I'm in a really strange position vis-à-vis Derrida. On the one hand I love Samuel Wheeler's Deconstruction as Analytic Philosophy, Martin Hagglund's Radical Atheism: Derrida and the Time of Life, and Lee Braver's discussion of Derrida in A Thing of This World: A History of Continental Anti-Realism. I mean, I've learned a lot from Derrida through Wheeler, Hagglund, and Braver. And have learned a lot talking about Derrida with my friend and oftimes co-writer Mark Silcox and with my colleague Francois Raffoul.
On the other hand, trying to read Derrida never, ever, ever ends well for me. One memorable evening I actually got hives. It's as bad as how Martin Amis describes the effects of the novels of Richard Tull, the protagonist of The Information. No one can finish his last modernist experiment before getting ill. At one point a case of the books almost causes a plane crash. That's exactly how Derrida's prose effects me.
And I never managed to figure out why this was the case until reading Graham Harman's blog today.
No. Graham Harman finally explains it. My revulsion is not from the stylistic affectations alone, but actually moral revulsion at what Derrida does with those affectations. Harman's post is worth quoting in full:
Derrida has his good moments, but there are too many moments like this one on pages 3-4 of Positions:
“In what you call my books, what is first of all put into question is the unity of the book and the unity ‘book’ considered as a perfect totality, with all the implications of such a concept. And you know that these implications concern the totality of our culture, directly or indirectly. At the moment when such a closure demarcates itself, dare one maintain that one is the author of books, be they one, two, or three?”
At the moment when such a closure demarcates itself, dare one maintain that Led Zeppelin has recorded albums, be they eight, nine, or ten?

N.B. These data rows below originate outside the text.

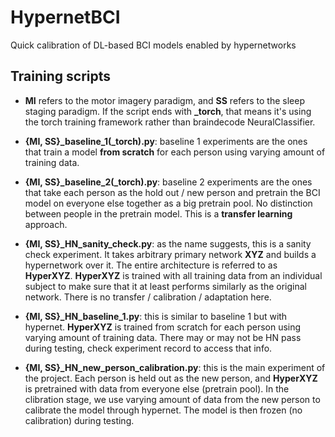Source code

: # HypernetBCI
Quick calibration of DL-based BCI models enabled by hypernetworks

## Training scripts
* **MI** refers to the motor imagery paradigm, and **SS** refers to the sleep staging paradigm. If the script ends with **_torch**, that means it's using the torch training framework rather than braindecode NeuralClassifier.

* **{MI, SS}_baseline_1(_torch).py**: baseline 1 experiments are the ones that train a model **from scratch** for each person using varying amount of training data. 

* **{MI, SS}_baseline_2(_torch).py**: baseline 2 experiments are the ones that take each person as the hold out / new person and pretrain the BCI model on everyone else together as a big pretrain pool. No distinction between people in the pretrain model. This is a **transfer learning** approach.

* **{MI, SS}_HN_sanity_check.py**: as the name suggests, this is a sanity check experiment. It takes arbitrary primary network **XYZ** and builds a hypernetwork over it. The entire architecture is referred to as **HyperXYZ**. **HyperXYZ** is trained with all training data from an individual subject to make sure that it at least performs similarly as the original network. There is no transfer / calibration / adaptation here.

* **{MI, SS}_HN_baseline_1.py**: this is similar to baseline 1 but with hypernet. **HyperXYZ** is trained from scratch for each person using varying amount of training data. There may or may not be HN pass during testing, check experiment record to access that info.

* **{MI, SS}_HN_new_person_calibration.py**: this is the main experiment of the project. Each person is held out as the new person, and **HyperXYZ** is pretrained with data from everyone else (pretrain pool). In the clibration stage, we use varying amount of data from the new person to calibrate the model through hypernet. The model is then frozen (no calibration) during testing.
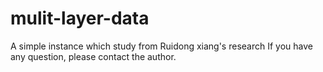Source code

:# mulit-layer-data
A simple instance which study from Ruidong xiang's research
If you have any question, please contact the author. 
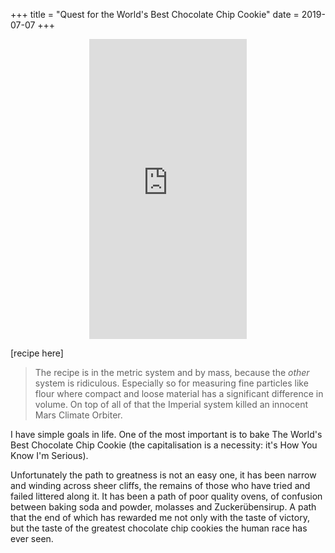 +++
title = "Quest for the World's Best Chocolate Chip Cookie"
date = 2019-07-07
+++

<div align="center">
  <iframe
    src="https://instagram.com/p/BxUUmP3nwEI/embed"
    frameborder="0"
    allowfullscreen
    scrolling="no"
    allowtransparency
    width="50%"
    height="480"
  ></iframe>
</div>

[recipe here]

> The recipe is in the metric system and by mass, because the *other* system is ridiculous. Especially so for measuring fine particles like flour where compact and loose material has a significant difference in volume. On top of all of that the Imperial system killed an innocent Mars Climate Orbiter.

I have simple goals in life. One of the most important is to bake The World's Best Chocolate Chip Cookie (the capitalisation is a necessity: it's How You Know I'm Serious).

Unfortunately the path to greatness is not an easy one, it has been narrow and winding across sheer cliffs, the remains of those who have tried and failed littered along it. It has been a path of poor quality ovens, of confusion between baking soda and powder, molasses and Zuckerübensirup. A path that the end of which has rewarded me not only with the taste of victory, but the taste of the greatest chocolate chip cookies the human race has ever seen.
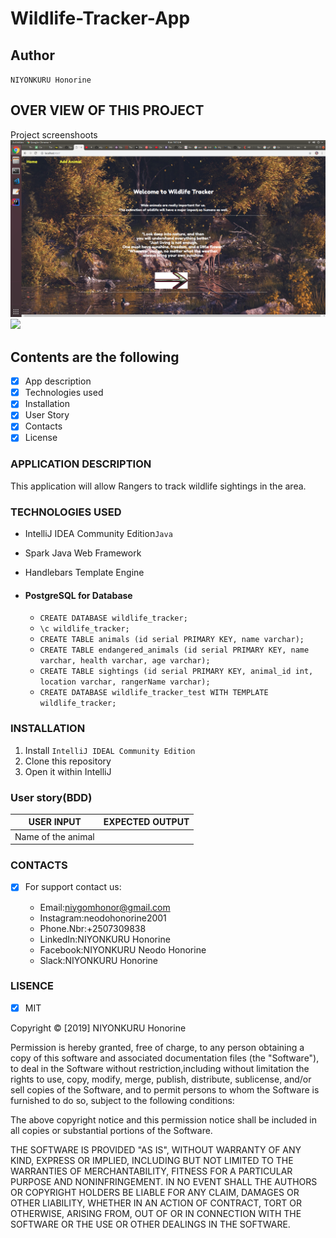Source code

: # Wildlife-Tracker-App

## Author 

`NIYONKURU Honorine`

## OVER VIEW OF THIS PROJECT
Project screenshoots
<img src="Pictures/wild_tracker_homepage.png">
<img src="Pictures/database_result.png">
## Contents are the following
  - [x] App description
  - [x]  Technologies used
  - [x]  Installation
  - [x] User Story
  - [x]  Contacts
  - [x]  License

### APPLICATION DESCRIPTION

This application will allow Rangers to track wildlife sightings in the area.


 ### TECHNOLOGIES USED
 
 
 + IntelliJ IDEA Community Edition`Java`
 + Spark Java Web Framework
 + Handlebars Template Engine
 +  #### PostgreSQL for Database
    
      +  `CREATE DATABASE wildlife_tracker;`
     + `\c wildlife_tracker;`
      + `CREATE TABLE animals (id serial PRIMARY KEY, name varchar);`
      + `CREATE TABLE endangered_animals (id serial PRIMARY KEY, name varchar, health varchar, age varchar);`
    + `CREATE TABLE sightings (id serial PRIMARY KEY, animal_id int, location varchar, rangerName varchar);`
    + `CREATE DATABASE wildlife_tracker_test WITH TEMPLATE wildlife_tracker;`
  ### INSTALLATION
 
 1. Install  `IntelliJ IDEAL Community Edition`
 2. Clone this repository
 3. Open it within IntelliJ
 
 
 ###  User story(BDD)
 
|USER INPUT     |  EXPECTED OUTPUT|
|---------------|-----------------|
|Name of the animal
   
  ### CONTACTS
  
  
- [X]  For support contact us:

     +  Email:niygomhonor@gmail.com
     +  Instagram:neodohonorine2001
     +  Phone.Nbr:+2507309838
     +  LinkedIn:NIYONKURU Honorine
     +  Facebook:NIYONKURU Neodo Honorine
     +  Slack:NIYONKURU Honorine

     
### LISENCE
- [x] MIT

Copyright &copy; [2019] NIYONKURU Honorine

Permission is hereby granted, free of charge, to any person obtaining a copy of this software and associated documentation files (the "Software"),
 to deal in the Software without restriction,including without limitation the rights to use, 
 copy, modify, merge, publish, distribute, sublicense, and/or sell copies of the Software, and to permit persons to whom the Software is furnished to do so,
  subject to the following conditions:

The above copyright notice and this permission notice shall be included in all copies or substantial portions of the Software.

THE SOFTWARE IS PROVIDED "AS IS", WITHOUT WARRANTY OF ANY KIND, EXPRESS OR IMPLIED, INCLUDING BUT NOT LIMITED TO THE WARRANTIES OF MERCHANTABILITY, 
FITNESS FOR A PARTICULAR PURPOSE AND NONINFRINGEMENT. IN NO EVENT SHALL THE AUTHORS OR COPYRIGHT HOLDERS BE LIABLE FOR ANY CLAIM, DAMAGES OR OTHER LIABILITY,
 WHETHER IN AN ACTION OF CONTRACT, TORT OR OTHERWISE, ARISING FROM, OUT OF OR IN CONNECTION WITH THE SOFTWARE OR THE USE OR OTHER DEALINGS IN THE SOFTWARE.

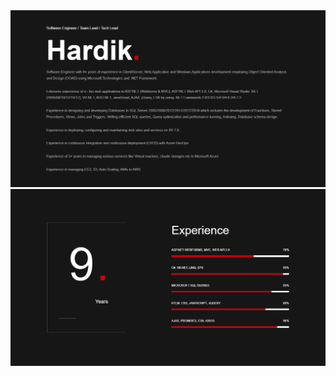 <img src="img/banner/Intro.png" style="width=100%;padding: 0;margin:0" />
<img src="img/banner/Experience.png" style="width=100%;padding: 0;margin:0" />
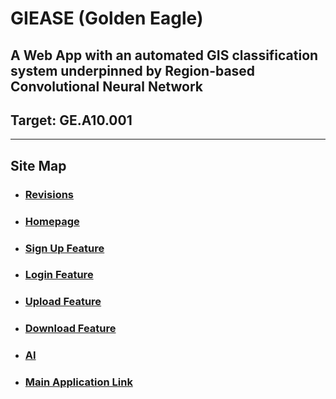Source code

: # GIEASE (Golden Eagle)
## A Web App with an automated GIS classification system underpinned by Region-based Convolutional Neural Network
## Target:  GE.A10.001
_______________________________________
## Site Map
* ### [Revisions](https://github.com/rendznicoy/golden-eagle/blob/main/Details/REVISIONS.md)

* ### [Homepage](https://github.com/rendznicoy/golden-eagle/blob/main/Details/HOMEPAGE.md)

* ### [Sign Up Feature](https://github.com/rendznicoy/golden-eagle/blob/main/Details/SIGNUP.md)

* ### [Login Feature](https://github.com/rendznicoy/golden-eagle/blob/main/Details/LOGIN.md)

* ### [Upload Feature](https://github.com/rendznicoy/golden-eagle/blob/main/Details/UPLOAD.md)

* ### [Download Feature](https://github.com/rendznicoy/golden-eagle/blob/main/Details/DOWNLOAD.md)

* ### [AI](https://github.com/rendznicoy/golden-eagle/blob/main/Details/AI.md)

* ### [Main Application Link](https://github.com/rendznicoy/GoldenEagle)
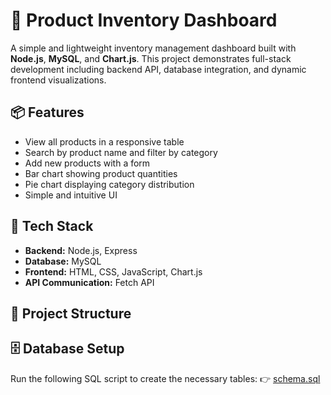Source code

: # 🧮 Product Inventory Dashboard

A simple and lightweight inventory management dashboard built with **Node.js**, **MySQL**, and **Chart.js**. This project demonstrates full-stack development including backend API, database integration, and dynamic frontend visualizations.

## 📦 Features

- View all products in a responsive table
- Search by product name and filter by category
- Add new products with a form
- Bar chart showing product quantities
- Pie chart displaying category distribution
- Simple and intuitive UI

## 🧰 Tech Stack

- **Backend:** Node.js, Express
- **Database:** MySQL
- **Frontend:** HTML, CSS, JavaScript, Chart.js
- **API Communication:** Fetch API

## 📂 Project Structure

## 🗄️ Database Setup

Run the following SQL script to create the necessary tables:
👉 [schema.sql](./db/schema.sql)

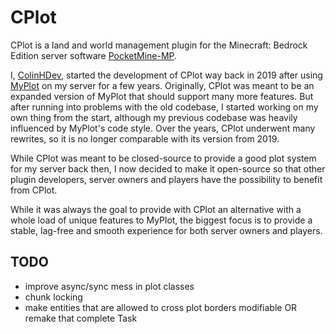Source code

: # CPlot

CPlot is a land and world management plugin for the Minecraft: Bedrock Edition server software [PocketMine-MP](https://github.com/pmmp/PocketMine-MP).

I, [ColinHDev](https://github.com/ColinHDev), started the development of CPlot way back in 2019 after using [MyPlot](https://github.com/jasonwynn10/MyPlot) on my server for a few years. Originally, CPlot was meant to be an expanded version of MyPlot that should support many more features. But after running into problems with the old codebase, I started working on my own thing from the start, although my previous codebase was heavily influenced by MyPlot's code style. Over the years, CPlot underwent many rewrites, so it is no longer comparable with its version from 2019.

While CPlot was meant to be closed-source to provide a good plot system for my server back then, I now decided to make it open-source so that other plugin developers, server owners and players have the possibility to benefit from CPlot.

While it was always the goal to provide with CPlot an alternative with a whole load of unique features to MyPlot, the biggest focus is to provide a stable, lag-free and smooth experience for both server owners and players.

## TODO

- improve async/sync mess in plot classes
- chunk locking
- make entities that are allowed to cross plot borders modifiable OR remake that complete Task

There is an inherent problem with this compulsive unwillingness to stand anywhere in particular even while insisting that purported gullible dupes such as the person who was kind enough to interview Derrida are the very incarnation of naiveté for daring to use such credulous words as “book.”
You can’t place yourself forever beyond all definite statement and commitment, calling everything into question, placing everything in brackets and quotation marks, while feeding off the life-energy of those who dare to do so and hence can be the gullible foils of your supposed superior sophistication.
One of the major factors that made Žižek such a perfect post-Derrida leading actor, I believe, is the compelling force of his dogmatic assertions and his willingness to take responsibility for the thing he says.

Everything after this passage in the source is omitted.